Fearless Golfing to Gain Success

“It is a simple formula; do your best and somebody might like it”—–Dorothy Parker

Confidence is generally described as a state of being certain either that a hypothesis or prediction is correct or that a chosen course of action is the best or most effective.

Self-confidence is having confidence in oneself. Arrogance or hubris in this comparison, is having unmerited confidence--believing something or someone is capable or correct when they are not.

Overconfidence or presumptuousness is excessive belief, in someone or something, succeeding, without any regard for failure. Scientifically, a situation can only be judged after the aim has been achieved or not. Confidence can be a self-fulfilling prophecy as those without it may fail or not try because they lack it and those with it may succeed because they have it rather than because of an innate ability.

An attitude is a hypothetical construct that represents an individual's degree of like or dislike for an item. Attitudes are generally positive or negative views of a person, place, thing, or event-- this is often referred to as the attitude object. People can also be conflicted or ambivalent toward an object, meaning that they simultaneously possess both positive and negative attitudes toward the item in question.

Conflict results in FEAR=False Evidence Appearing Real.

Fearless golfing is a game of confidence and provides endless enjoyment in good shot and in bad. Our fear of mistakes can keep us from doing the recovery from a bad shot we need to keep the pace of play.

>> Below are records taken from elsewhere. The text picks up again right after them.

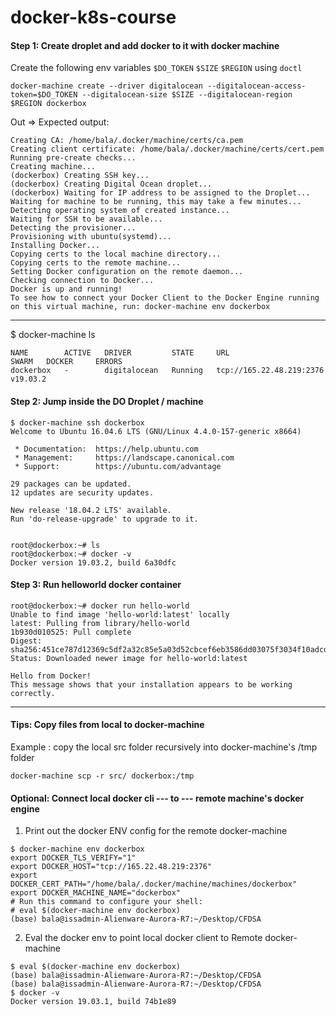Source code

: # docker-k8s-course


#### Step 1: Create droplet and add docker to it with docker machine

Create the following env variables 
`$DO_TOKEN` `$SIZE` `$REGION`
using `doctl`
  
```
docker-machine create --driver digitalocean --digitalocean-access-token=$DO_TOKEN --digitalocean-size $SIZE --digitalocean-region $REGION dockerbox
```

Out => Expected output:
```
Creating CA: /home/bala/.docker/machine/certs/ca.pem
Creating client certificate: /home/bala/.docker/machine/certs/cert.pem
Running pre-create checks...
Creating machine...
(dockerbox) Creating SSH key...
(dockerbox) Creating Digital Ocean droplet...
(dockerbox) Waiting for IP address to be assigned to the Droplet...
Waiting for machine to be running, this may take a few minutes...
Detecting operating system of created instance...
Waiting for SSH to be available...
Detecting the provisioner...
Provisioning with ubuntu(systemd)...
Installing Docker...
Copying certs to the local machine directory...
Copying certs to the remote machine...
Setting Docker configuration on the remote daemon...
Checking connection to Docker...
Docker is up and running!
To see how to connect your Docker Client to the Docker Engine running on this virtual machine, run: docker-machine env dockerbox

```
---

$ docker-machine ls
```
NAME        ACTIVE   DRIVER         STATE     URL                        SWARM   DOCKER     ERRORS
dockerbox   -        digitalocean   Running   tcp://165.22.48.219:2376           v19.03.2   
```

#### Step 2: Jump inside the DO Droplet / machine

```
$ docker-machine ssh dockerbox
Welcome to Ubuntu 16.04.6 LTS (GNU/Linux 4.4.0-157-generic x8664)

 * Documentation:  https://help.ubuntu.com
 * Management:     https://landscape.canonical.com
 * Support:        https://ubuntu.com/advantage

29 packages can be updated.
12 updates are security updates.

New release '18.04.2 LTS' available.
Run 'do-release-upgrade' to upgrade to it.


root@dockerbox:~# ls
root@dockerbox:~# docker -v
Docker version 19.03.2, build 6a30dfc

```

#### Step 3: Run helloworld docker container

```
root@dockerbox:~# docker run hello-world
Unable to find image 'hello-world:latest' locally
latest: Pulling from library/hello-world
1b930d010525: Pull complete 
Digest: sha256:451ce787d12369c5df2a32c85e5a03d52cbcef6eb3586dd03075f3034f10adcd
Status: Downloaded newer image for hello-world:latest

Hello from Docker!
This message shows that your installation appears to be working correctly.

```

---

#### Tips: Copy files from local to docker-machine

Example : copy the local src folder recursively into docker-machine's /tmp folder
```
docker-machine scp -r src/ dockerbox:/tmp
```


#### Optional: Connect local docker cli --- to --- remote machine's docker engine

1. Print out the docker ENV config for the remote docker-machine 
```
$ docker-machine env dockerbox
export DOCKER_TLS_VERIFY="1"
export DOCKER_HOST="tcp://165.22.48.219:2376"
export DOCKER_CERT_PATH="/home/bala/.docker/machine/machines/dockerbox"
export DOCKER_MACHINE_NAME="dockerbox"
# Run this command to configure your shell: 
# eval $(docker-machine env dockerbox)
(base) bala@issadmin-Alienware-Aurora-R7:~/Desktop/CFDSA
```

2. Eval the docker env to point local docker client to Remote docker-machine
```
$ eval $(docker-machine env dockerbox)
(base) bala@issadmin-Alienware-Aurora-R7:~/Desktop/CFDSA
(base) bala@issadmin-Alienware-Aurora-R7:~/Desktop/CFDSA
$ docker -v
Docker version 19.03.1, build 74b1e89

```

Fear-”the basic emotional sensation and response initiated by an aversion to some self perceived risk or threat”, and yet we love this game. How can a game which has really nothing riding on it illicit this emotion?

It is about eliminating the fear of the outcome of our golf swing and what priority we place on our game. We want to rid ourselves of the free-floating sensation of impending doom. Fear is death by a thousand lashes.

The biggest problem golfers have is the constant worry over how others will perceive their golfing abilities. Thinking about someone else’s thoughts distract a golfer from their job, concentrating on the ball and their swing. Worry about what others think only creates that fear and anxiety we experience when we are addressing the ball.

It is all about that nasty condition perfectionism. I have tried to address this during our 12 step walk, but it doesn’t hurt to show how it interferes with our game again.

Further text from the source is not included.